# Ideas to put some spark back into our marriage.



## cubsfn (Sep 23, 2010)

My wife and I have been married going on 8 years this year. I am 36 in pretty good shape and the wife is 31. We just recently had our 2nd child (she is going on 3 months of age). Sex in our marriage has always been a struggle if you want to call it. 

We had friends over this past weekend for labor day, a couple that are good friends of ours (whom also recently had their 2nd kid but he is 3 weeks older than ours), his wife had asked if we had any yet. My wife started laughing looking somewhat embarrassed that we hadn't. My response was that things have just been crazy and we haven't made it a priority. (We pretty much stopped having sex the day my wife found out she was pregnant. In other words, her interest or drive in sex just stopped). So we haven't had sex since then. It has bugged me somewhat but I haven't made it a sore subject between us. I just continued to do what I could to help out around the house since my wife was taking care of our newborn. 

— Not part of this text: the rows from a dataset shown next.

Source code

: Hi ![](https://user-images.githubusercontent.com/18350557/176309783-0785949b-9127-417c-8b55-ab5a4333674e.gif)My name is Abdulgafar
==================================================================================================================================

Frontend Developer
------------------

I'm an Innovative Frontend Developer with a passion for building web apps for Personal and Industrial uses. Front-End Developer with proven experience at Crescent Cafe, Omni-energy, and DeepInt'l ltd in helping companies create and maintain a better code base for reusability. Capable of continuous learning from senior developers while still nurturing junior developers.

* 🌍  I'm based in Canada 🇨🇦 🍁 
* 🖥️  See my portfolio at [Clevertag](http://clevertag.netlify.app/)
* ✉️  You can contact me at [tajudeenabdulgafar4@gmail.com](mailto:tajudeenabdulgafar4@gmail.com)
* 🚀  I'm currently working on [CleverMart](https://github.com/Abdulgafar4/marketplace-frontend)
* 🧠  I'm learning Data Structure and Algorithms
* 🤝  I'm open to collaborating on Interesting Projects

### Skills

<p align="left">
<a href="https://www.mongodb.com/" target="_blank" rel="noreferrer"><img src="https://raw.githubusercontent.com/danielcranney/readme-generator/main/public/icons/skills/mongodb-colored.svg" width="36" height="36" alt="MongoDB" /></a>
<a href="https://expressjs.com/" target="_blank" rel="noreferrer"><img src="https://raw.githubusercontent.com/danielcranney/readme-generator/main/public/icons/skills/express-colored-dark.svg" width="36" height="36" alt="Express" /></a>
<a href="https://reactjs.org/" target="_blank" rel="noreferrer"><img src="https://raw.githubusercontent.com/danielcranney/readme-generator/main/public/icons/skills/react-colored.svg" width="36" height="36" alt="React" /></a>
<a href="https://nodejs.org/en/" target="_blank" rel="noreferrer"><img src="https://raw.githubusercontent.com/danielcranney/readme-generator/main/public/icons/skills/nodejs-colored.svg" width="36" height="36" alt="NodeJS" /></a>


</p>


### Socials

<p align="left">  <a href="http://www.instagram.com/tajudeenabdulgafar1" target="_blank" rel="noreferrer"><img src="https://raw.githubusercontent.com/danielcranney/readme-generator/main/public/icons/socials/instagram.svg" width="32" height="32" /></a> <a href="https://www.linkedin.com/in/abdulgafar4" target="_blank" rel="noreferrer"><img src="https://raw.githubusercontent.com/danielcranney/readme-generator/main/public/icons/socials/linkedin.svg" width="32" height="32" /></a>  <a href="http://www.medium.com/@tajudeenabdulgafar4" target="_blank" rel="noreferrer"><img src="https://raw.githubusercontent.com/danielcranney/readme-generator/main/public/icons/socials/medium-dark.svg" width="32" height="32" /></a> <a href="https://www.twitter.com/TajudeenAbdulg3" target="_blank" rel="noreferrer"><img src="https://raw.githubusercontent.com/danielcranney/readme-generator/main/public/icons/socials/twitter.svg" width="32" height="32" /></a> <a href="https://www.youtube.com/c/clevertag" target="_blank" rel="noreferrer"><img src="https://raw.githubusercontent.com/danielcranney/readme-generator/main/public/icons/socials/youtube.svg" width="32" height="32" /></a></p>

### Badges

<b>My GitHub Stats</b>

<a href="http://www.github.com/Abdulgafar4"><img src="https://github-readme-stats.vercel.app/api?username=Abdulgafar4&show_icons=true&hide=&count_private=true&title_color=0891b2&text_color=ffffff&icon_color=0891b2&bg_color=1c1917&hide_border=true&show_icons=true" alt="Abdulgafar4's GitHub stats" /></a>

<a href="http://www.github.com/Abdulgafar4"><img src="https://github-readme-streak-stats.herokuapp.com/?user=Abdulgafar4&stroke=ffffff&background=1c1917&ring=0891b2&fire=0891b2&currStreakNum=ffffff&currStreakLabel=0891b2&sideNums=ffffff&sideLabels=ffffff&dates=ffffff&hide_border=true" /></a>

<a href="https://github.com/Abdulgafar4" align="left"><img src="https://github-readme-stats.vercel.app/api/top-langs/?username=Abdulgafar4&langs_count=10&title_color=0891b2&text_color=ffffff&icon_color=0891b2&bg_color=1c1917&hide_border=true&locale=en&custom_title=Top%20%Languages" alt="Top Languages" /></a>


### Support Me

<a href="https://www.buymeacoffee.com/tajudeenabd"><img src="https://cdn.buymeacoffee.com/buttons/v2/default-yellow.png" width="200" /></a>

Back to the Saturday night conversation, my wife basically told everyone that the reason why we hadn't is because I hadn't done anything to initiate sex. Which somewhat caught me off guard. I mentioned that I had wanted to, but hadn't due to the fact that she hadn't gone back on BC. (The prescription has been sitting at the pharmacy apparently waiting for her to pick up, I also mentioned in the past that I would go get protection. She told me "I am going back on BC, so no point"). Granted I know there could have been other things going on ... to help get her in the mood etc ... she then stated "Frankly I don't care if we do or not anyway, if he wants it, he just has to initiate".

That last sentence pretty much sums up or sex life ... if we don't have sex, it is my fault because I am not initiating. So in essence, she has completely taken herself out of the equation. I flat our responded by saying "How easy is it for me to want to initiate when you feel this way about sex?, that you don't really care if we do or not?!"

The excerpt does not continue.